Enfin, est-ce la vérité que cet autre élément du système wagnérien, la subordination des voix aux instrumens ? Faut-il placer, comme disait Grétry, la statue dans l’orchestre et le piédestal sur la scène ? Faites plus alors : baissez le rideau. Aussi bien vos pièces insipides et vos chants discordans nuisent parfois à l’intérêt de votre accompagnement. Baissez le rideau, fermez le théâtre, ne faites plus que de la musique symphonique. La musique dramatique n’est pas votre affaire, et vous, qui prétendez la renouveler, vous finiriez par la détruire.

Non, votre art n’est pas plus vrai que le nôtre, mais il est plus laid. Cette musique des Maîtres-Chanteurs n’est pas seulement ennuyeuse, elle est laide. Elle manque à toutes les lois du beau tel que nous le comprenons. Une comparaison donnerait peut-être aux gens qui ne sont pas musiciens l’idée d’une partition de Wagner. Qu’ils s’imaginent un livre de trois cents pages. Le livre se divise en trois chapitres, et c’est la seule division. Ni paragraphes, ni ponctuation ; pas un alinéa, pas un point ni une virgule.

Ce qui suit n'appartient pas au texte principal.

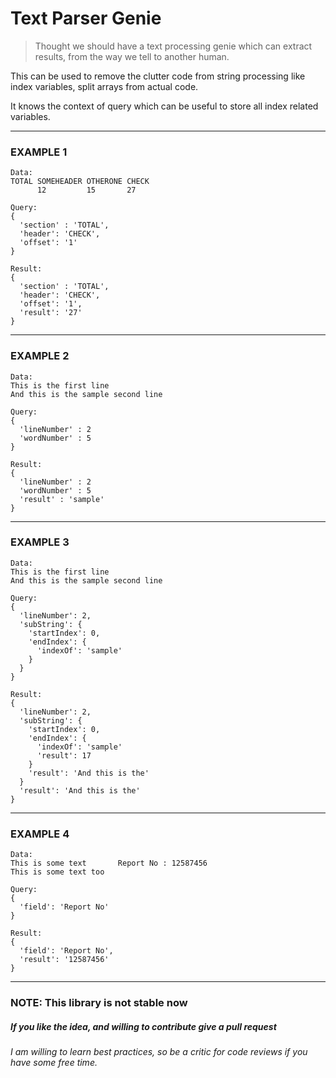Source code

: Text Parser Genie
=====================

>Thought we should have a text processing genie which can extract results, from the way we tell to another human.

This can be used to remove the clutter code from string processing like index variables, split arrays from actual code.

It knows the context of query which can be useful to store all index related variables.

------
### EXAMPLE 1
```
Data:
TOTAL SOMEHEADER OTHERONE CHECK
      12         15       27

Query:
{
  'section' : 'TOTAL',
  'header': 'CHECK',
  'offset': '1'
}

Result:
{
  'section' : 'TOTAL',
  'header': 'CHECK',
  'offset': '1',
  'result': '27'
}
```
------
### EXAMPLE 2
```
Data:
This is the first line
And this is the sample second line

Query:
{
  'lineNumber' : 2
  'wordNumber' : 5
}

Result:
{
  'lineNumber' : 2
  'wordNumber' : 5
  'result' : 'sample'
}
```
------
### EXAMPLE 3
```
Data:
This is the first line
And this is the sample second line

Query:
{
  'lineNumber': 2,
  'subString': {
    'startIndex': 0,
    'endIndex': {
      'indexOf': 'sample'
    }
  }
}

Result:
{
  'lineNumber': 2,
  'subString': {
    'startIndex': 0,
    'endIndex': {
      'indexOf': 'sample'
      'result': 17
    }
    'result': 'And this is the'
  }
  'result': 'And this is the'
}
```
-------
### EXAMPLE 4
```
Data:
This is some text       Report No : 12587456
This is some text too

Query:
{
  'field': 'Report No'
}

Result:
{
  'field': 'Report No',
  'result': '12587456'
}
```
------

### NOTE: This library is not stable now

##### If you like the idea, and willing to contribute give a pull request
###### I am willing to learn best practices, so be a critic for code reviews if you have some free time.
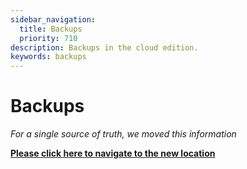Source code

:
 ```yaml
---
sidebar_navigation:
  title: Backups
  priority: 710
description: Backups in the cloud edition.
keywords: backups
---
```


# Backups

*For a single source of truth, we moved this information* 

**[Please click here to navigate to the new location](../../../system-admin-guide/backup/)**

Les wagnériens ont raison : on ne peut juger que par l’ensemble une œuvre de leur maître, mais on peut la juger différemment. Des fragmens de Wagner sont parfois sublimes, un opéra tout entier est accablant. Wagner a remplacé les duos, les trios, les ensembles clairs et définis par une déclamation qui semble notée à l’aventure, par une mélopée insaisissable. Il a détruit plus que la formule : la forme elle-même. Deux choses capitales manquent à cette musique : le rythme et la tonalité. L’un et l’autre changent parfois à chaque mesure. De là pour l’oreille et pour l’esprit une inquiétude constante. Il faut de l’inattendu, mais pas à ce point. Presque toujours avec Wagner l’idée tourne court et la phrase aussi. La pensée est hachée et le style haletant. Une heure durant, la mélodie se brise, les cadences se dérobent ; rien ne se développe, rien ne conclut. Comme il est vrai que cette musique ne commence pas, qu’elle ne finit pas non plus, mais qu’elle dure ! Elle dure longtemps, hélas ! Elle est impitoyable ; elle vous tient et vous tenaille. On ne peut fuir l’orchestre déchaîné, les violons dont l’archet mord les cordes, les pesantes gaîtés du basson, les voix tourmentées, torturées, la complication et l’enchevêtrement de cette polyphonie terrible. L’ennui fait place à la fatigue, à la pénible sensation que donne la laideur ; puis vient l’agacement, presque l’exaspération.